Он не слушал, а так же хрипло и монотонно продолжал говорить слова, которых она не надеялась дождаться, и после короткого, судорожного вздоха умолк. "Сейчас он успокоится", — подумала Ларусик. Она помнила: иногда ему снились кошмары, и он, не открывая глаз, проводил ладонью по ее лицу — и так же, коротко всхлипнув, засыпал снова. И вправду, Лева заговорил спокойнее.

— У нас передают страшные вещи об обстрелах и разрушениях.

— Нет, — сказала она, — Иерусалим не обстреливают.

Он совершил преступную глупость, отпустив ее...

— Ничего, не мучайся, все в порядке. Я боюсь, что ты разоришься с этим разговором.

— Не разорюсь, — успокоил он, — я так давно тебя не слышал. Спроси меня о чем-нибудь!

— Как там Фоняков? — глупо спросила она.

— Фоняков? Да никак, — удивился он.

— А Синяков?

— Нормально, работаем. Теперь я спрошу: ты Жору видишь? Процветает наш деловой человек?

— Каждый день вижу, он рядом живет. У него все нормально, он теперь экстрасенс.

— Ах, вот как? Я не знал, что вы рядом живете. А экстрасенс — это теперь в моде, — холодно сказал Лева. — Знаешь, когда все утрясется, я, возможно, приеду в Израиль.

— Неужели "солнце встает на Западе", Лева?

— Солнце? — он вспомнил, рассмеялся, — Нет, Ларусик, оно на востоке, без вариантов. Но мы собираемся послать в Израиль делегацию для ознакомления с капельным методом орошения.

— У вас же болота кругом! — изумилась она.

— Этот метод может представлять определенный интерес, — с мягкой раздумчивостью сказал Лева. — Когда утрясется с оформлением, я тебе сообщу, жди.

Ларусик наизусть знала все интонации Левы и поняла, как он изменился за это время. Вальяжный голос, бархатный тембр... А может, ей просто показалось?

Жора, услышав про капельное орошение, тоже удивился.

— Приедет с делегацией? Что же, это теперь в моде. Жди.

Ларусика поразило, что он сказал это с тем же холодным отчуждением, с каким Лева говорил о нем.

Лева приедет! Боже мой, откуда у нее взялась эта головокружительная уверенность в себе? Но вдруг всплывал в памяти бархатный голос — и капельное орошение. Настроение сразу падало.

Ларусик вошла в комнату и увидела Симу и Жору, сидящих с выражением сдержанной скорби на лицах. Сима, как героиня мелодрамы, комкала носовой платок.

— Поешь, Ларусик, ты сначала поешь, — голосом гипнотизера сказал Жора.

— Что? Что случилось?

— Ничего, просто Лева звонил, — так же монотонно и успокоительно продолжал Жора. — Видишь ли, он не едет. То есть едет, но не сюда. Дай ей борща, борщ остывает... Они летят в Аргентину, знакомиться с тамошним животноводством. А в Израиль он не собирается, капельное орошение отпало. Там же болота кругом, — с облегчением закончил Жора.

Сима горестно закивала над тарелкой с борщом. Ларусик принялась есть. И вдруг откинулась, едва не опрокинув стул, захлебываясь, кренясь на сторону от смеха. Сима неуверенно вторила ей.

— Что меня восхищает в тебе, Ларусик... — с глубоким чувством сказал Жора, — так это правильное распределение энергии!
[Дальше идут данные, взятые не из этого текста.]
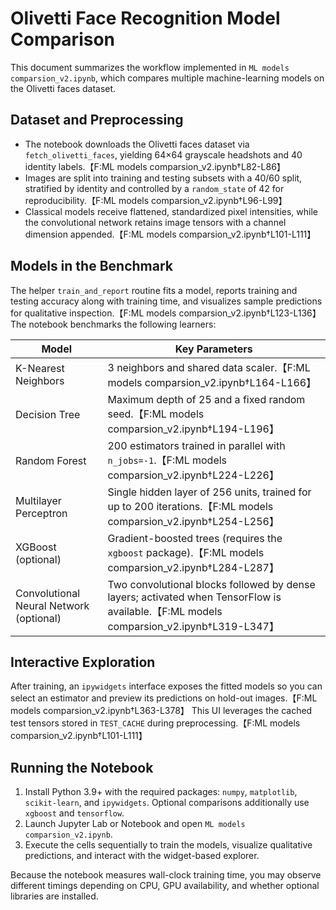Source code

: # Olivetti Face Recognition Model Comparison

This document summarizes the workflow implemented in `ML models comparsion_v2.ipynb`, which compares multiple machine-learning models on the Olivetti faces dataset.

## Dataset and Preprocessing

* The notebook downloads the Olivetti faces dataset via `fetch_olivetti_faces`, yielding 64×64 grayscale headshots and 40 identity labels.【F:ML models comparsion_v2.ipynb†L82-L86】
* Images are split into training and testing subsets with a 40/60 split, stratified by identity and controlled by a `random_state` of 42 for reproducibility.【F:ML models comparsion_v2.ipynb†L96-L99】
* Classical models receive flattened, standardized pixel intensities, while the convolutional network retains image tensors with a channel dimension appended.【F:ML models comparsion_v2.ipynb†L101-L111】

## Models in the Benchmark

The helper `train_and_report` routine fits a model, reports training and testing accuracy along with training time, and visualizes sample predictions for qualitative inspection.【F:ML models comparsion_v2.ipynb†L123-L136】 The notebook benchmarks the following learners:

| Model | Key Parameters |
|-------|----------------|
| K-Nearest Neighbors | 3 neighbors and shared data scaler.【F:ML models comparsion_v2.ipynb†L164-L166】 |
| Decision Tree | Maximum depth of 25 and a fixed random seed.【F:ML models comparsion_v2.ipynb†L194-L196】 |
| Random Forest | 200 estimators trained in parallel with `n_jobs=-1`.【F:ML models comparsion_v2.ipynb†L224-L226】 |
| Multilayer Perceptron | Single hidden layer of 256 units, trained for up to 200 iterations.【F:ML models comparsion_v2.ipynb†L254-L256】 |
| XGBoost (optional) | Gradient-boosted trees (requires the `xgboost` package).【F:ML models comparsion_v2.ipynb†L284-L287】 |
| Convolutional Neural Network (optional) | Two convolutional blocks followed by dense layers; activated when TensorFlow is available.【F:ML models comparsion_v2.ipynb†L319-L347】 |

## Interactive Exploration

After training, an `ipywidgets` interface exposes the fitted models so you can select an estimator and preview its predictions on hold-out images.【F:ML models comparsion_v2.ipynb†L363-L378】 This UI leverages the cached test tensors stored in `TEST_CACHE` during preprocessing.【F:ML models comparsion_v2.ipynb†L101-L111】

## Running the Notebook

1. Install Python 3.9+ with the required packages: `numpy`, `matplotlib`, `scikit-learn`, and `ipywidgets`. Optional comparisons additionally use `xgboost` and `tensorflow`.
2. Launch Jupyter Lab or Notebook and open `ML models comparsion_v2.ipynb`.
3. Execute the cells sequentially to train the models, visualize qualitative predictions, and interact with the widget-based explorer.

Because the notebook measures wall-clock training time, you may observe different timings depending on CPU, GPU availability, and whether optional libraries are installed.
Но она и сама чувствовала, что с энергией у нее уже все в порядке.


СТАРЫЙ НОВЫЙ ГОД

I
Он потратил на меня год, и я до сих пор чувствую себя виноватой. Потом мы оба считали встречу ошибкой, но тут, несомненно, вмешалась судьба — нас сводило, как бывает только в кино, где в два часа вмещаются судьбы героев. N. был профессором литературы и усматривал особый смысл в том, что впервые мы встретились в парке Царского Села. Я вела экскурсию, он оказался в моей группе, шел медленно, прихрамывал, и мне приходилось замедлять шаг. На другой день я встретила N. в редакции молодежного журнала, где его принимали как почетного гостя, и дама из отдела поэзии так хвалила мои стихи, что он смотрел почти с испугом. А еще через пару часов оказались рядом в вагоне трамвая, нас притиснуло друг к другу, и N. рыцарски оберегал меня от толчков. Я могла толкаться не хуже других, но изображала слабое создание и стоически терпела давку. N. сказал, что три встречи за два дня не могут быть простой случайностью, и предложил отметить "закономерность случайного". Мы устроились на палубе ресторана-поплавка и почему-то заговорили о структурализме: в то время он захватил умы, студенты-филологи пластали тексты, как Базаров лягушек, и штудировали выпуски "Семиотики", как святцы. Я вспомнила доклад английской славистки "О кресте в романе "Идиот"" — она насчитала их сотни: перекрестки улиц, скрещения аллей и даже завязанные крест-накрест ленты на шляпке Настасьи Филипповны. N. жмурился на солнце, усмехался и изредка задавал вопросы. Экскурсоводу царскосельского парка была позволительна любая ересь, но она не подобала профессору лучшего московского вуза. Затем мы распрощались на набережной, и вечером он уехал в Москву.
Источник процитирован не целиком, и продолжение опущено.